FRC: Plan and Budget 2024-25
On 25 March 2024, the Financial Reporting Council (FRC) published its Plan and Budget for 2024-25, which, according to the FRC, aims for a year of consolidation and prioritisation. With no new statutory powers expected in 2024-25, despite the UK Government's continued commitment to the FRC transforming to the proposed Auditing, Reporting and Governance Authority (ARGA), the FRC will focus on its core purpose of promoting trust and confidence in audit, corporate reporting and governance.
The FRC intends to focus on the following areas in 2024-25:
- Embedding its growth duty into its decision-making processes wherever this is not clear;
- Finalising work associated with its review of the UK Corporate Governance Code and its associated guidance;
- Commencing a full review of the UK Stewardship Code;
- Building on improvements in audit quality where they have been achieved and supporting challenger and smaller audit firms to deliver better audit quality alongside their ambitions to scale in size and scope;
- Supporting the simplification and streamlining of corporate reporting by continuing the FRC’s close engagement with the Government on its review of non-financial reporting requirements;
- Making the UK’s sustainability reporting framework world-class through the FRC’s work with international standard setters and other regulators, and in its role as secretariat to the UK Sustainability Advisory Committee; and
- Continuing its actuarial work and engagement with all parts of the pensions system in support of reliable and consistent pension projections.

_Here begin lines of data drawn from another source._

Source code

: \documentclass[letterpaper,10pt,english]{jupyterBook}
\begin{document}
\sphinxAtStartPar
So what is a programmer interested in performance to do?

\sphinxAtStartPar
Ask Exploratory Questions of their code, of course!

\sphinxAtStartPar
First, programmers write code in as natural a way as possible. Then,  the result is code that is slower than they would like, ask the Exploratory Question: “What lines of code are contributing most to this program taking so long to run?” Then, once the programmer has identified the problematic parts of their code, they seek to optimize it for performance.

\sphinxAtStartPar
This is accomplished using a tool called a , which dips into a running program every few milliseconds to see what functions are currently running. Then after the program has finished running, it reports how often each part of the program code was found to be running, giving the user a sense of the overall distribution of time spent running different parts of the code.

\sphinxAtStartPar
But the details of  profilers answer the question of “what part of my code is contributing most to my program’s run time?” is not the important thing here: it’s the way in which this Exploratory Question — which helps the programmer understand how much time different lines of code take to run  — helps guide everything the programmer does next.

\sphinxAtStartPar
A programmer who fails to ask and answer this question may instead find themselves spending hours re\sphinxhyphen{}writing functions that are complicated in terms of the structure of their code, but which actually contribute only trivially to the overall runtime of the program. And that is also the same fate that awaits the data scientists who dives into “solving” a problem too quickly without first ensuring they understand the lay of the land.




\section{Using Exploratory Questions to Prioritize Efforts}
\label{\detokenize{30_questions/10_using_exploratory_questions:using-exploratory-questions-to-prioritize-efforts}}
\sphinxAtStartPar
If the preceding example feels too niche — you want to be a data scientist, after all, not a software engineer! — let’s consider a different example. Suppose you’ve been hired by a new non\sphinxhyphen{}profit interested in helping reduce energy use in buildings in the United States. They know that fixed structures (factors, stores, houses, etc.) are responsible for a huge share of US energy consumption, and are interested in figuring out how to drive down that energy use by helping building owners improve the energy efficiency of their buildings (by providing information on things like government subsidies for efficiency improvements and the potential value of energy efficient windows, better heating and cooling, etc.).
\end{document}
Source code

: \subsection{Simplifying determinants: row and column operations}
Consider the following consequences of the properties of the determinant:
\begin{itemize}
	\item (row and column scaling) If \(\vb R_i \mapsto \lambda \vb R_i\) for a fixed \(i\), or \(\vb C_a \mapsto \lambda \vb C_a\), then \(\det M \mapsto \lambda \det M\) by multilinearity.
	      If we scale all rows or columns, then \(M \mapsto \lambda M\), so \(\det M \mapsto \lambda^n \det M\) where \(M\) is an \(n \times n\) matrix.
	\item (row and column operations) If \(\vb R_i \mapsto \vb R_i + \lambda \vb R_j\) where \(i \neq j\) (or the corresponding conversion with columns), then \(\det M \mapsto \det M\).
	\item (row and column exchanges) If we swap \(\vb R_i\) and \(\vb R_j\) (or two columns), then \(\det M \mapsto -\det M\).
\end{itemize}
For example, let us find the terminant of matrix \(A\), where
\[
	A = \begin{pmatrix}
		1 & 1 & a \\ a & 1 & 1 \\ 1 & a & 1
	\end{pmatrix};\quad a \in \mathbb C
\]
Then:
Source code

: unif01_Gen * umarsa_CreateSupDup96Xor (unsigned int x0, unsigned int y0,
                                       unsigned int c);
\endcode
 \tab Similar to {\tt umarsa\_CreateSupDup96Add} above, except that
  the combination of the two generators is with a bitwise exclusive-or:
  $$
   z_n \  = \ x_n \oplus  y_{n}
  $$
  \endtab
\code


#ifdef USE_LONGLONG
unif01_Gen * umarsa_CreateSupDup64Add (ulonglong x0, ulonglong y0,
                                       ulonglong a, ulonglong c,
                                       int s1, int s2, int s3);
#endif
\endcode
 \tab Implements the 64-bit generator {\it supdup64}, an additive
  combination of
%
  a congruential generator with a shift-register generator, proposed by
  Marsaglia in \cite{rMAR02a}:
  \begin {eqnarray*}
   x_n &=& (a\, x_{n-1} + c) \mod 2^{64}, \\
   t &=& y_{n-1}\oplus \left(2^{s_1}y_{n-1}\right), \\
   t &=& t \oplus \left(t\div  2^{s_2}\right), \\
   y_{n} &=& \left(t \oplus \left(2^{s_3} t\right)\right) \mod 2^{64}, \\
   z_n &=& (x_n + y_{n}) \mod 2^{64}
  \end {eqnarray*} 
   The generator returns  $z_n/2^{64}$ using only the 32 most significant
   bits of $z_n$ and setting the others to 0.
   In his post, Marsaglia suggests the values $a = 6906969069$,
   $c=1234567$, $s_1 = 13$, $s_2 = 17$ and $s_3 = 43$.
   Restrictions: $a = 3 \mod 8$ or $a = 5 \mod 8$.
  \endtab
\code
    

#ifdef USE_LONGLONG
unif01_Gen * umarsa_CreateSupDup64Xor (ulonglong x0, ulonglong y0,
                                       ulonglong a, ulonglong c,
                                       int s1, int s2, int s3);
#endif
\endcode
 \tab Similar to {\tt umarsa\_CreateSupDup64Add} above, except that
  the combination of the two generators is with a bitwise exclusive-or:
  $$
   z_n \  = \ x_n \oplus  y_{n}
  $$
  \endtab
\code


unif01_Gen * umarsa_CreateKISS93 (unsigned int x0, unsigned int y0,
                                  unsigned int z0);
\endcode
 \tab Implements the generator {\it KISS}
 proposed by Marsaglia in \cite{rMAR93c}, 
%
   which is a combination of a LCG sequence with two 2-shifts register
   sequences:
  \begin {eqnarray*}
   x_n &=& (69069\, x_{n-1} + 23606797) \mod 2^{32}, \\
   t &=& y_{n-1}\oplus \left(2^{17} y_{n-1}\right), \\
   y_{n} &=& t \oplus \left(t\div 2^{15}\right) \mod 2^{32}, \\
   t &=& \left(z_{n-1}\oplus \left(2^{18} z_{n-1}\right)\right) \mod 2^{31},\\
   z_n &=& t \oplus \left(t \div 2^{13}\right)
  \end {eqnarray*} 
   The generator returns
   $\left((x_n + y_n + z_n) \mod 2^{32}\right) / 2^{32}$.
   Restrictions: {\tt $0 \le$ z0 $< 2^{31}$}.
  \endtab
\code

During 2024-25, the FRC intends to undertake a full review of its strategy and objectives, with a view to subsequently publishing a three-year strategy, supplemented each year with an annual plan and budget.
(FRC, Plan and Budget 2024-25, 25.03.2024)
Parliament: The Reporting on Payment Practices and Performance (Amendment) Regulations 2024 published
The Reporting on Payment Practices and Performance (Amendment) Regulations 2024 (2024 Regulations) were made on 25 March 2024, published on 25 March 2024 and come into force on 5 April 2024.
The 2024 Regulations amend the Reporting on Payment Practices and Performance Regulations 2017 (Principal Regulations) and the Limited Liability Partnerships (Reporting on Payment Practices and Performance) Regulations 2017 (the LLP Regulations) and follow a consultation on the Principal Regulations launched in January 2023.
The Principal Regulations and the LLP Regulations impose a requirement on large companies and limited liability partnerships (LLPs) to publish certain information twice per financial year about their practices, policies and performance in relation to paying suppliers. These Regulations extend the Principal Regulations and the LLP Regulations beyond their current sunset date of 6 April 2024 to 6 April 2031 and require additional information to be reported by qualifying companies and LLPs.
The 2024 Regulations amend the Schedule to the Principal Regulations which sets out the information that a qualifying company is required to publish in relation to each reporting period. They carry forward the existing reporting requirements. In addition, among other things, the 2024 Regulations do the following:
- Amend the Principal Regulations so that companies will also be required to report the proportion of invoices that are disputed which subsequently result in payments being made outside the agreed payment terms.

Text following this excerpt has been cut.